Definitely not offended but a little surprised at how easy it was for him to abuse my niceness and for him to think his behaviour is fine / normal
People that are that entitled never do though. They have usually been that way all their lives and so don't see it as anything unusual or abusive, just as them getting what they feel they are entitled to and take it completely for granted.
Think about when you open a door or flush the loo, you don't feel appreciative of it, do you? It's your door/loo in your home and is fulfilling the function of what you got it for. If it doesn't do it one day we are confused and annoyed, because after all, that's what it is there for. People like this man
and my ex feel like that about everything, including actual people. They don't see people as people, just as more things to fulfil the functions they want. It is horrible but it is how some people are, not a reflection on you at all, it's all on him.

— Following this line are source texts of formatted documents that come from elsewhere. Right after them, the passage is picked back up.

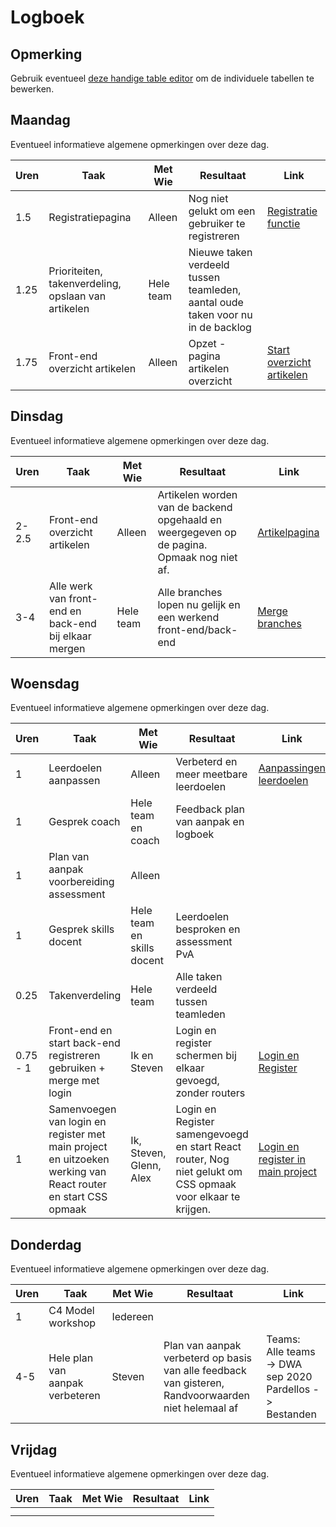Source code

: # Logboek

## Opmerking
Gebruik eventueel [deze handige table editor](https://www.tablesgenerator.com/markdown_tables) om de individuele tabellen te bewerken.

## Maandag
Eventueel informatieve algemene opmerkingen over deze dag.

| Uren | Taak                                                | Met Wie   | Resultaat                                                                       | Link                                                                                                                                 |
|------|-----------------------------------------------------|-----------|---------------------------------------------------------------------------------|--------------------------------------------------------------------------------------------------------------------------------------|
| 1.5  | Registratiepagina                                   | Alleen    | Nog niet gelukt om een gebruiker te registreren                                 | [Registratie functie](https://github.com/HANICA-DWA/sep2020-project-pardellos/commit/8a27e3ccc6478f16e2d543535aaf1d3980a8fe34)       |
| 1.25 | Prioriteiten, takenverdeling, opslaan van artikelen | Hele team | Nieuwe taken verdeeld tussen teamleden, aantal oude taken voor nu in de backlog |                                                                                                                                      |
| 1.75 | Front-end overzicht artikelen                       | Alleen    | Opzet - pagina artikelen overzicht                                              | [Start overzicht artikelen](https://github.com/HANICA-DWA/sep2020-project-pardellos/commit/6f8756225f1f9245bdd3589625e7cee2a6b15336) |


## Dinsdag
Eventueel informatieve algemene opmerkingen over deze dag.

| Uren  | Taak                                                  | Met Wie   | Resultaat                                                                                  | Link                                                                                                                      |
|-------|-------------------------------------------------------|-----------|--------------------------------------------------------------------------------------------|---------------------------------------------------------------------------------------------------------------------------|
| 2-2.5 | Front-end overzicht artikelen                         | Alleen    | Artikelen worden van de backend opgehaald en weergegeven op de pagina. Opmaak nog niet af. | [Artikelpagina](https://github.com/HANICA-DWA/sep2020-project-pardellos/commit/4273bbc372118fe0b2c0be64e52928ca2176a926)  |
| 3-4   | Alle werk van front-end en back-end bij elkaar mergen | Hele team | Alle branches lopen nu gelijk en een werkend front-end/back-end                            | [Merge branches](https://github.com/HANICA-DWA/sep2020-project-pardellos/commit/2052c4d9313df02cf0c6484342871903b70cc500) |

## Woensdag
Eventueel informatieve algemene opmerkingen over deze dag.

| Uren     | Taak                                                                                                         | Met Wie                    | Resultaat                                                                                                   | Link                                                                                                                                         |
|----------|--------------------------------------------------------------------------------------------------------------|----------------------------|-------------------------------------------------------------------------------------------------------------|----------------------------------------------------------------------------------------------------------------------------------------------|
| 1        | Leerdoelen aanpassen                                                                                         | Alleen                     | Verbeterd en meer meetbare leerdoelen                                                                       | [Aanpassingen leerdoelen](https://github.com/HANICA-DWA/sep2020-stud-kachung-li/commit/14c8ecbe8f876b9485cc57802ba91bd5eef5a8b7)             |
| 1        | Gesprek coach                                                                                                | Hele team en coach         | Feedback plan van aanpak en logboek                                                                         |                                                                                                                                              |
| 1        | Plan van aanpak voorbereiding assessment                                                                     | Alleen                     |                                                                                                             |                                                                                                                                              |
| 1        | Gesprek skills docent                                                                                        | Hele team en skills docent | Leerdoelen besproken en assessment PvA                                                                      |                                                                                                                                              |
| 0.25     | Takenverdeling                                                                                               | Hele team                  | Alle taken verdeeld tussen teamleden                                                                        |                                                                                                                                              |
| 0.75 - 1 | Front-end en start back-end registreren gebruiken + merge met login                                          | Ik en Steven               | Login en register schermen bij elkaar gevoegd, zonder routers                                               | [Login en Register](https://github.com/HANICA-DWA/sep2020-project-pardellos/commit/4b9d4ecfeff953e9c69ec4b9ba5f8f1edc7ffab9)                 |
| 1        | Samenvoegen van login en register met main project en uitzoeken werking van React router en start CSS opmaak | Ik, Steven, Glenn, Alex    | Login en Register samengevoegd en start React router, Nog niet gelukt om CSS opmaak voor elkaar te krijgen. | [Login en register in main project](https://github.com/HANICA-DWA/sep2020-project-pardellos/commit/58eb0de204d08b986a6c98ee4ac6984ef82aa326) |

## Donderdag
Eventueel informatieve algemene opmerkingen over deze dag.

| Uren | Taak                            | Met Wie  | Resultaat                                                                                           | Link                                                     |
|------|---------------------------------|----------|-----------------------------------------------------------------------------------------------------|----------------------------------------------------------|
| 1    | C4 Model workshop               | Iedereen |                                                                                                     |                                                          |
| 4-5  | Hele plan van aanpak verbeteren | Steven   | Plan van aanpak verbeterd op basis van alle feedback van gisteren, Randvoorwaarden niet helemaal af | Teams: Alle teams -> DWA sep 2020 Pardellos -> Bestanden |


## Vrijdag
Eventueel informatieve algemene opmerkingen over deze dag.

| Uren | Taak | Met Wie | Resultaat | Link |
|------|------|---------|-----------|------|
|  |  |  |  |  |
|  |  |  |  |  |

Hope you had a lovely day out, don't give him any more thought, you deserve much better.
Well after a day of silence and me making it clear I'd not be seeing him again he has decided .... he wants to reconcile with his wife and has talked her into counselling. Obviously she is easier to manipulate and abuse that I was going to be !
Thanks for all your support and straight talking. I just hope his wife can be strong with him now too.
Oh my goodness I really hope for the wife's sake it is a good counsellor that will help her see what he is like.